PROBLEM TO WORK ON. Below are some records; reproduce them exactly.

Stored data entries
-*-*-
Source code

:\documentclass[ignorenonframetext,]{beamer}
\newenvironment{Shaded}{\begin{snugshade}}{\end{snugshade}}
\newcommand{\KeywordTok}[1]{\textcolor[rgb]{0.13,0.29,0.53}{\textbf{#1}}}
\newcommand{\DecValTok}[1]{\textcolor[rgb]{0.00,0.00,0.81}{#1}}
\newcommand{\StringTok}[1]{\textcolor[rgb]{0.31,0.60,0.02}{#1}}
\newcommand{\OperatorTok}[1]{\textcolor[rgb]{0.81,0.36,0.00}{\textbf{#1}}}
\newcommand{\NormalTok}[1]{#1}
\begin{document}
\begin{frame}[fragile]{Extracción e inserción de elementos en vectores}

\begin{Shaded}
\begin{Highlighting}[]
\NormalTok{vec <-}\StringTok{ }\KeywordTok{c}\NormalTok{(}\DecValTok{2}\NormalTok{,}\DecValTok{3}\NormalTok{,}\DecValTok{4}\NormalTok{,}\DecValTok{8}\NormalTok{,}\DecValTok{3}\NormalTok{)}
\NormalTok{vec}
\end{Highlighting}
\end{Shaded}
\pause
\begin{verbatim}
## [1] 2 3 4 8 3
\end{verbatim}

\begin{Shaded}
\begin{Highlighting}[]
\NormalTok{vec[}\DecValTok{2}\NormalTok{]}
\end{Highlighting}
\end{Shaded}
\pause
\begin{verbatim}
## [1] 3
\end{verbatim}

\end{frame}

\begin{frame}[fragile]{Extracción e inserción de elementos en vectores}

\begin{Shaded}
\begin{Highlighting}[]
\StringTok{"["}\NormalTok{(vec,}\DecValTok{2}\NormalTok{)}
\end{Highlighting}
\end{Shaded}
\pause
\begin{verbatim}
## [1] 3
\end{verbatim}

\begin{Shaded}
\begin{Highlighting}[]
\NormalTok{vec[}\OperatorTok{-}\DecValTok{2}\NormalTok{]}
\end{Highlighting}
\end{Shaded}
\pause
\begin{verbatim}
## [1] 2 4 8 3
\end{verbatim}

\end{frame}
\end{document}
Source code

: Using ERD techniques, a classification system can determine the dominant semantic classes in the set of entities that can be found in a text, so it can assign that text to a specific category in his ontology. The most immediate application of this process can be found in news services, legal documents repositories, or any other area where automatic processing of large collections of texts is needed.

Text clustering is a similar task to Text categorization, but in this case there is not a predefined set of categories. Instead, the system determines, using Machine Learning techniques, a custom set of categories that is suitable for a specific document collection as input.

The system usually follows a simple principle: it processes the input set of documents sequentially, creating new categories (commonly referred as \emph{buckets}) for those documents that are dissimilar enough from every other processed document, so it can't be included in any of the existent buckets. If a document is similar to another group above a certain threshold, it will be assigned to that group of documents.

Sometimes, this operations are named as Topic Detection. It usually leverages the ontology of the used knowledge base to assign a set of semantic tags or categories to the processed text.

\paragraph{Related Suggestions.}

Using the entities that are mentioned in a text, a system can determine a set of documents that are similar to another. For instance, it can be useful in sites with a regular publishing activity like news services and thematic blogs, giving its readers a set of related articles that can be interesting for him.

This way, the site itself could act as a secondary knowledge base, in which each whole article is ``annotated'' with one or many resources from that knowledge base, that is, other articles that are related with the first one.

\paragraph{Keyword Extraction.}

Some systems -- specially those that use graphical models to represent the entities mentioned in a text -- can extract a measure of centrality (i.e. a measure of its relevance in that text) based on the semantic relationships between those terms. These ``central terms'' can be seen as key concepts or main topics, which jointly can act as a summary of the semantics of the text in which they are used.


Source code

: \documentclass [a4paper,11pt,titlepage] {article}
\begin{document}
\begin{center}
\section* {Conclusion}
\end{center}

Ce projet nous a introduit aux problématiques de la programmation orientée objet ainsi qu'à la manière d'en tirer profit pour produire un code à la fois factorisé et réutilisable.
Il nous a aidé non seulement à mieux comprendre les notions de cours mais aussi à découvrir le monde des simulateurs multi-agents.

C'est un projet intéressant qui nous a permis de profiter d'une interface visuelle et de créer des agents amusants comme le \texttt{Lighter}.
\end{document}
-*-*-
TASK ANSWER.
Source code

:\documentclass[ignorenonframetext,]{beamer}
\newenvironment{Shaded}{\begin{snugshade}}{\end{snugshade}}
\newcommand{\KeywordTok}[1]{\textcolor[rgb]{0.13,0.29,0.53}{\textbf{#1}}}
\newcommand{\DecValTok}[1]{\textcolor[rgb]{0.00,0.00,0.81}{#1}}
\newcommand{\StringTok}[1]{\textcolor[rgb]{0.31,0.60,0.02}{#1}}
\newcommand{\OperatorTok}[1]{\textcolor[rgb]{0.81,0.36,0.00}{\textbf{#1}}}
\newcommand{\NormalTok}[1]{#1}
\begin{document}
\begin{frame}[fragile]{Extracción e inserción de elementos en vectores}

\begin{Shaded}
\begin{Highlighting}[]
\NormalTok{vec <-}\StringTok{ }\KeywordTok{c}\NormalTok{(}\DecValTok{2}\NormalTok{,}\DecValTok{3}\NormalTok{,}\DecValTok{4}\NormalTok{,}\DecValTok{8}\NormalTok{,}\DecValTok{3}\NormalTok{)}
\NormalTok{vec}
\end{Highlighting}
\end{Shaded}
\pause
\begin{verbatim}
## [1] 2 3 4 8 3
\end{verbatim}

\begin{Shaded}
\begin{Highlighting}[]
\NormalTok{vec[}\DecValTok{2}\NormalTok{]}
\end{Highlighting}
\end{Shaded}
\pause
\begin{verbatim}
## [1] 3
\end{verbatim}

\end{frame}

\begin{frame}[fragile]{Extracción e inserción de elementos en vectores}

\begin{Shaded}
\begin{Highlighting}[]
\StringTok{"["}\NormalTok{(vec,}\DecValTok{2}\NormalTok{)}
\end{Highlighting}
\end{Shaded}
\pause
\begin{verbatim}
## [1] 3
\end{verbatim}

\begin{Shaded}
\begin{Highlighting}[]
\NormalTok{vec[}\OperatorTok{-}\DecValTok{2}\NormalTok{]}
\end{Highlighting}
\end{Shaded}
\pause
\begin{verbatim}
## [1] 2 4 8 3
\end{verbatim}

\end{frame}
\end{document}
Source code

: Using ERD techniques, a classification system can determine the dominant semantic classes in the set of entities that can be found in a text, so it can assign that text to a specific category in his ontology. The most immediate application of this process can be found in news services, legal documents repositories, or any other area where automatic processing of large collections of texts is needed.

Text clustering is a similar task to Text categorization, but in this case there is not a predefined set of categories. Instead, the system determines, using Machine Learning techniques, a custom set of categories that is suitable for a specific document collection as input.

The system usually follows a simple principle: it processes the input set of documents sequentially, creating new categories (commonly referred as \emph{buckets}) for those documents that are dissimilar enough from every other processed document, so it can't be included in any of the existent buckets. If a document is similar to another group above a certain threshold, it will be assigned to that group of documents.

Sometimes, this operations are named as Topic Detection. It usually leverages the ontology of the used knowledge base to assign a set of semantic tags or categories to the processed text.

\paragraph{Related Suggestions.}

Using the entities that are mentioned in a text, a system can determine a set of documents that are similar to another. For instance, it can be useful in sites with a regular publishing activity like news services and thematic blogs, giving its readers a set of related articles that can be interesting for him.

This way, the site itself could act as a secondary knowledge base, in which each whole article is ``annotated'' with one or many resources from that knowledge base, that is, other articles that are related with the first one.

\paragraph{Keyword Extraction.}

Some systems -- specially those that use graphical models to represent the entities mentioned in a text -- can extract a measure of centrality (i.e. a measure of its relevance in that text) based on the semantic relationships between those terms. These ``central terms'' can be seen as key concepts or main topics, which jointly can act as a summary of the semantics of the text in which they are used.


Source code

: \documentclass [a4paper,11pt,titlepage] {article}
\begin{document}
\begin{center}
\section* {Conclusion}
\end{center}

Ce projet nous a introduit aux problématiques de la programmation orientée objet ainsi qu'à la manière d'en tirer profit pour produire un code à la fois factorisé et réutilisable.
Il nous a aidé non seulement à mieux comprendre les notions de cours mais aussi à découvrir le monde des simulateurs multi-agents.

C'est un projet intéressant qui nous a permis de profiter d'une interface visuelle et de créer des agents amusants comme le \texttt{Lighter}.
\end{document}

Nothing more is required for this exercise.